Got up next morning and I grabbed that gun, took a shot of cocaine and away I run. Made a good run, but I run too slow…
Slow indeed. 24 hours lying around slow. Okay. But let’s not call it a “good run.” It’s a terrible run. With an extra day to get away, maybe Johnny wouldn’t have been overtaken down in Juarez, Mexico.
Such is the world of song lyrics. Colorful, fun even, but at times they make absolutely no sense. Besides the absurdity of waiting a day before fleeing the arm of the law, if you snort cocaine and immediately go to bed, you really ought to talk to your dealer. You’re not getting value.
Yet we accept nonsensical song lyrics because the music is fun. It gets our hands clapping or our legs dancing. The lyrics are secondary, even an afterthought. I love Johnny Cash on one level (especially Cocaine Blues) – he’s not an American legend for nothing – but the analytical part of me reels from the dissonance and the contradictions.
Wait! I hear people inside my head saying, song lyrics are just something somebody punched out while strumming some guitar chords and aren’t meant to make sense. Get off your high horse already and get with the program!
Okay. I get it. And I’ll get on with it, get with the program, ride the nonsensical lyric train off the edge of the world with a smile. Because I like the music. But before I go:
She smiled at me on the subway. She was with another man. But I won't lose no sleep on that ‘cause I've got a plan. You're beautiful. You're beautiful.
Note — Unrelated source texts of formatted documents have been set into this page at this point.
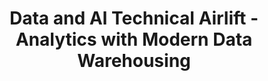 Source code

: ---
state: TX
region: DFW
title: Data and AI Technical Airlift - Analytics with Modern Data Warehousing
event_url: https://www.microsoftevents.com/profile/form/index.cfm?PKformID=0x4955410abcd
start_date: 2018-10-29
end_date: 2018-10-31
cost: Free
--- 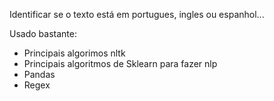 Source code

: Identificar se o texto está em portugues, ingles ou espanhol...

Usado bastante:
 - Principais algorimos nltk
 - Principais algoritmos de Sklearn para fazer nlp
 - Pandas
 - Regex
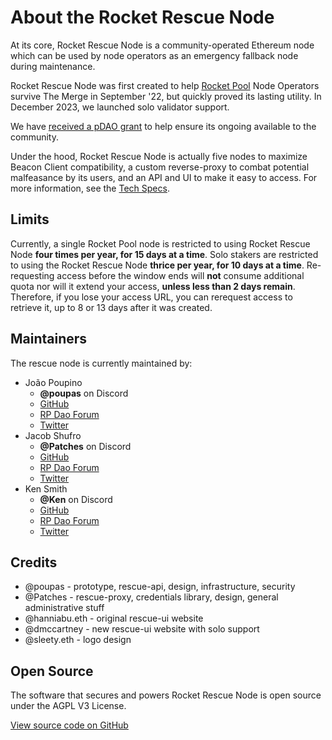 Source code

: # About the Rocket Rescue Node

At its core, Rocket Rescue Node is a community-operated Ethereum node which can be used by node operators as an emergency fallback node during maintenance.

Rocket Rescue Node was first created to help [Rocket Pool](https://rocketpool.net/) Node Operators survive The Merge in September '22, but quickly proved its lasting utility.
In December 2023, we launched solo validator support.


We have [received a pDAO grant](https://dao.rocketpool.net/t/january-2023-gmc-call-for-grant-applications-deadline-is-january-15th/1335/3) to help ensure its ongoing available to the community.

Under the hood, Rocket Rescue Node is actually five nodes to maximize Beacon Client compatibility, a custom reverse-proxy to combat potential malfeasance by its users, and an API and UI to make it easy to access.
For more information, see the [Tech Specs](./tech-specs/SUMMARY.md).

## Limits
Currently, a single Rocket Pool node is restricted to using Rocket Rescue Node **four times per year, for 15 days at a time**.
Solo stakers are restricted to using the Rocket Rescue Node **thrice per year, for 10 days at a time**.
Re-requesting access before the window ends will **not** consume additional quota nor will it extend your access, **unless less than 2 days remain**.
Therefore, if you lose your access URL, you can rerequest access to retrieve it, up to 8 or 13 days after it was created.

## Maintainers
The rescue node is currently maintained by:

- João Poupino
  - **@poupas** on Discord
  - [GitHub](https://github.com/poupas)
  - [RP Dao Forum](https://dao.rocketpool.net/u/poupas/summary)
  - [Twitter](https://twitter.com/poupas)
- Jacob Shufro
  - **@Patches** on Discord
  - [GitHub](https://github.com/jshufro)
  - [RP Dao Forum](https://dao.rocketpool.net/u/patches/summary)
  - [Twitter](https://twitter.com/0xPatches)
- Ken Smith
  - **@Ken** on Discord
  - [GitHub](https://github.com/htimsk)
  - [RP Dao Forum](https://dao.rocketpool.net/u/ken/summary)
  - [Twitter](https://twitter.com/nextblock_eth)

## Credits
  - @poupas - prototype, rescue-api, design, infrastructure, security
  - @Patches - rescue-proxy, credentials library, design, general administrative stuff
  - @hanniabu.eth - original rescue-ui website
  - @dmccartney - new rescue-ui website with solo support
  - @sleety.eth - logo design

## Open Source
The software that secures and powers Rocket Rescue Node is open source under the AGPL V3 License.

[View source code on GitHub](https://github.com/orgs/Rocket-Rescue-Node/repositories)
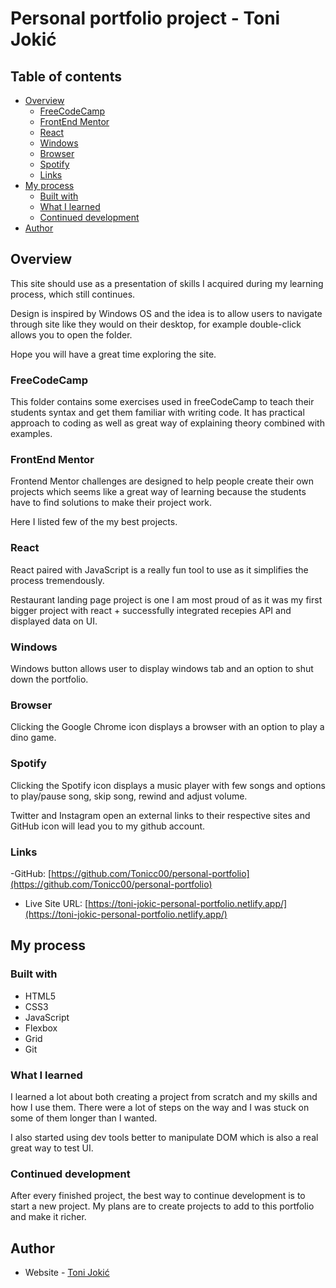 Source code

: # Personal portfolio project - Toni Jokić

## Table of contents

- [Overview](#overview)
  - [FreeCodeCamp](#freecodecamp)
  - [FrontEnd Mentor](#frontend-mentor)
  - [React](#react)
  - [Windows](#windows)
  - [Browser](#browser)
  - [Spotify](#spotify)
  - [Links](#links)
- [My process](#my-process)
  - [Built with](#built-with)
  - [What I learned](#what-i-learned)
  - [Continued development](#continued-development)
- [Author](#author)


## Overview

This site should use as a presentation of skills I acquired during my learning process, which still continues. 

Design is inspired by Windows OS and the idea is to allow users to navigate through site like they would on their desktop, for example double-click allows you to open the folder.

Hope you will have a great time exploring the site.

### FreeCodeCamp

This folder contains some exercises used in freeCodeCamp to teach their students syntax and get them familiar with writing code. It has practical approach to coding as well as great way of explaining theory combined with examples.

### FrontEnd Mentor

Frontend Mentor challenges are designed to help people create their own projects which seems like a great way of learning because the students have to find solutions to make their project work.

Here I listed few of the my best projects.

### React

React paired with JavaScript is a really fun tool to use as it simplifies the process tremendously. 

Restaurant landing page project is one I am most proud of as it was my first bigger project with react + successfully integrated recepies API and displayed data on UI.

### Windows

Windows button allows user to display windows tab and an option to shut down the portfolio. 

### Browser

Clicking the Google Chrome icon displays a browser with an option to play a dino game.

### Spotify

Clicking the Spotify icon displays a music player with few songs and options to play/pause song, skip song, rewind and adjust volume.

Twitter and Instagram open an external links to their respective sites and GitHub icon will lead you to my github account.

### Links

-GitHub: [https://github.com/Tonicc00/personal-portfolio](https://github.com/Tonicc00/personal-portfolio)

- Live Site URL: [https://toni-jokic-personal-portfolio.netlify.app/](https://toni-jokic-personal-portfolio.netlify.app/)

## My process

### Built with

- HTML5
- CSS3
- JavaScript
- Flexbox
- Grid
- Git

### What I learned

I learned a lot about both creating a project from scratch and my skills and how I use them. There were a lot of steps on the way and I was stuck on some of them longer than I wanted. 

I also started using dev tools better to manipulate DOM which is also a real great way to test UI.

### Continued development

After every finished project, the best way to continue development is to start a new project. My plans are to create projects to add to this portfolio and make it richer.

## Author

- Website - [Toni Jokić](https://toni-jokic-personal-portfolio.netlify.app/) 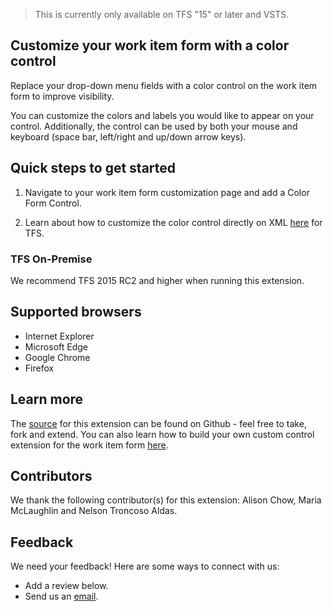 > This is currently only available on TFS "15" or later and VSTS.

## Customize your work item form with a color control ##

Replace your drop-down menu fields with a color control on the work item form to improve visibility. 

You can customize the colors and labels you would like to appear on your control. Additionally, the control can be used by both your mouse and keyboard (space bar, left/right and up/down arrow keys).
 
## Quick steps to get started ## 

1. Navigate to your work item form customization page and add a Color Form Control.

2. Learn about how to customize the color control directly on XML [here](https://github.com/Microsoft/vsts-extension-color-control/blob/master/README.md) for TFS. 

### TFS On-Premise ###

We recommend TFS 2015 RC2 and higher when running this extension.

## Supported browsers ##

* Internet Explorer
* Microsoft Edge
* Google Chrome 
* Firefox

## Learn more ##

The [source](https://github.com/Microsoft/vsts-extension-color-control) for this extension can be found on Github - feel free to take, fork and extend. You can also learn how to build your own custom control extension for the work item form [here](https://www.visualstudio.com/en-us/docs/integrate/extensions/develop/custom-control). 

## Contributors ##

We thank the following contributor(s) for this extension: Alison Chow, Maria McLaughlin and Nelson Troncoso Aldas. 

## Feedback ##

We need your feedback! Here are some ways to connect with us:

* Add a review below.
* Send us an [email](mailto://witiq@microsoft.com).
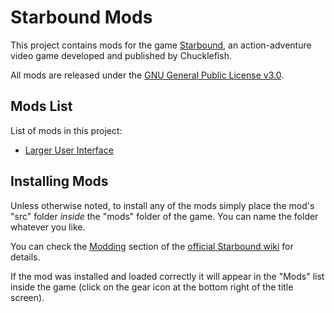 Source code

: # Starbound Mods

This project contains mods for the game [Starbound](https://playstarbound.com/),
an action-adventure video game developed and published by Chucklefish.

All mods are released under the [GNU General Public License v3.0](LICENSE).


## Mods List

List of mods in this project:

- [Larger User Interface](larger-ui)


## Installing Mods

Unless otherwise noted, to install any of the mods simply place the mod's "src"
folder _inside_ the "mods" folder of the game. You can name the folder whatever
you like.

You can check the [Modding](https://starbounder.org/Modding:Portal) section of
the [official Starbound wiki](https://starbounder.org/) for details.

If the mod was installed and loaded correctly it will appear in the "Mods" list
inside the game (click on the gear icon at the bottom right of the title screen).
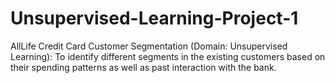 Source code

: # Unsupervised-Learning-Project-1
AllLife Credit Card Customer Segmentation (Domain: Unsupervised Learning): To identify different segments in the existing customers based on their spending patterns as well as past interaction with the bank.

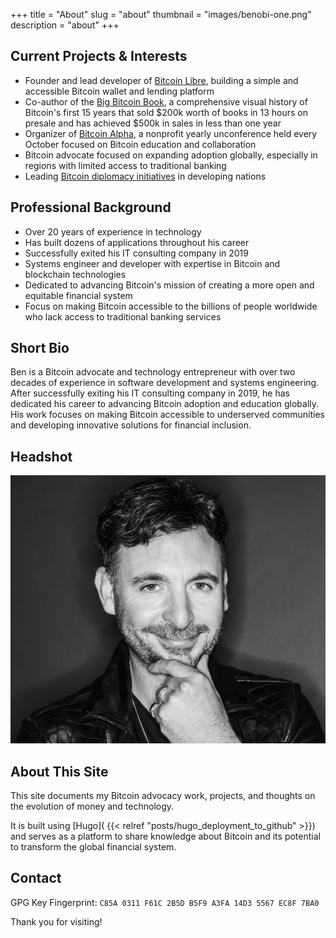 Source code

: +++
title = "About"
slug = "about"
thumbnail = "images/benobi-one.png"
description = "about"
+++

## Current Projects & Interests

- Founder and lead developer of [Bitcoin Libre](https://www.bitcoinlibre.io), building a simple and accessible Bitcoin wallet and lending platform
- Co-author of the [Big Bitcoin Book](https://www.bigbitcoinbook.com), a comprehensive visual history of Bitcoin's first 15 years that sold $200k worth of books in 13 hours on presale and has achieved $500k in sales in less than one year
- Organizer of [Bitcoin Alpha](https://bitcoinalpha.org), a nonprofit yearly unconference held every October focused on Bitcoin education and collaboration
- Bitcoin advocate focused on expanding adoption globally, especially in regions with limited access to traditional banking
- Leading [Bitcoin diplomacy initiatives](https://benobi.one/initiatives/) in developing nations

## Professional Background

- Over 20 years of experience in technology
- Has built dozens of applications throughout his career
- Successfully exited his IT consulting company in 2019
- Systems engineer and developer with expertise in Bitcoin and blockchain technologies
- Dedicated to advancing Bitcoin's mission of creating a more open and equitable financial system
- Focus on making Bitcoin accessible to the billions of people worldwide who lack access to traditional banking services

## Short Bio

Ben is a Bitcoin advocate and technology entrepreneur with over two decades of experience in software development and systems engineering. After successfully exiting his IT consulting company in 2019, he has dedicated his career to advancing Bitcoin adoption and education globally. His work focuses on making Bitcoin accessible to underserved communities and developing innovative solutions for financial inclusion.

## Headshot

![Benobi's headshot](/images/benobi-headshot.png)

## About This Site

This site documents my Bitcoin advocacy work, projects, and thoughts on the evolution of money and technology.

It is built using [Hugo]( {{< relref "posts/hugo_deployment_to_github" >}}) and serves as a platform to share knowledge about Bitcoin and its potential to transform the global financial system.

## Contact

GPG Key Fingerprint: `C85A 0311 F61C 2B5D B5F9 A3FA 14D3 5567 EC8F 7BA0`

Thank you for visiting!
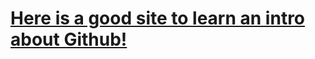 # <h1> [Here is a good site to learn an intro about Github!](https://lab.github.com/githubtraining/introduction-to-github?overlay=register-box-overlay)

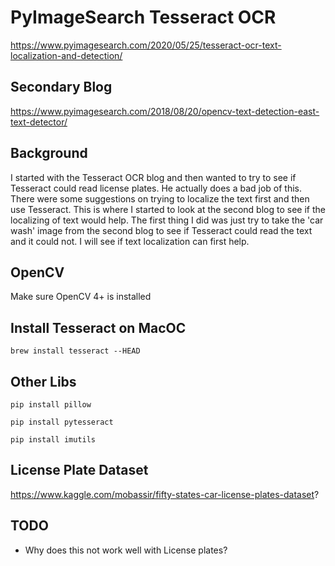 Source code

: # PyImageSearch Tesseract OCR

https://www.pyimagesearch.com/2020/05/25/tesseract-ocr-text-localization-and-detection/

## Secondary Blog

https://www.pyimagesearch.com/2018/08/20/opencv-text-detection-east-text-detector/

## Background

I started with the Tesseract OCR blog and then wanted to try to see if Tesseract could read license plates.  He actually does a bad job of this.  There were some suggestions on trying to localize the text first and then use Tesseract.  This is where I started to look at the second blog to see if the localizing of text would help.  The first thing I did was just try to take the 'car wash' image from the second blog to see if Tesseract could read the text and it could not.  I will see if text localization can first help.


## OpenCV

Make sure OpenCV 4+ is installed

## Install Tesseract on MacOC

`brew install tesseract --HEAD`

## Other Libs

`pip install pillow`

`pip install pytesseract`

`pip install imutils`

## License Plate Dataset

https://www.kaggle.com/mobassir/fifty-states-car-license-plates-dataset?

## TODO

* Why does this not work well with License plates?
You're beautiful, it's true. I saw your face in a crowded place, and I don't know what to do.
James Blunt has a “plan” but he doesn’t know “what to do.” Sigh.
And, by the way, when I said I’ll ride the train because I like the music, I didn’t mean James Blunt. This particular song of his takes an impressive number seven on Rolling Stone's list of the 10 most annoying songs of all time. I might put it higher on the list, but that’s a story for another day.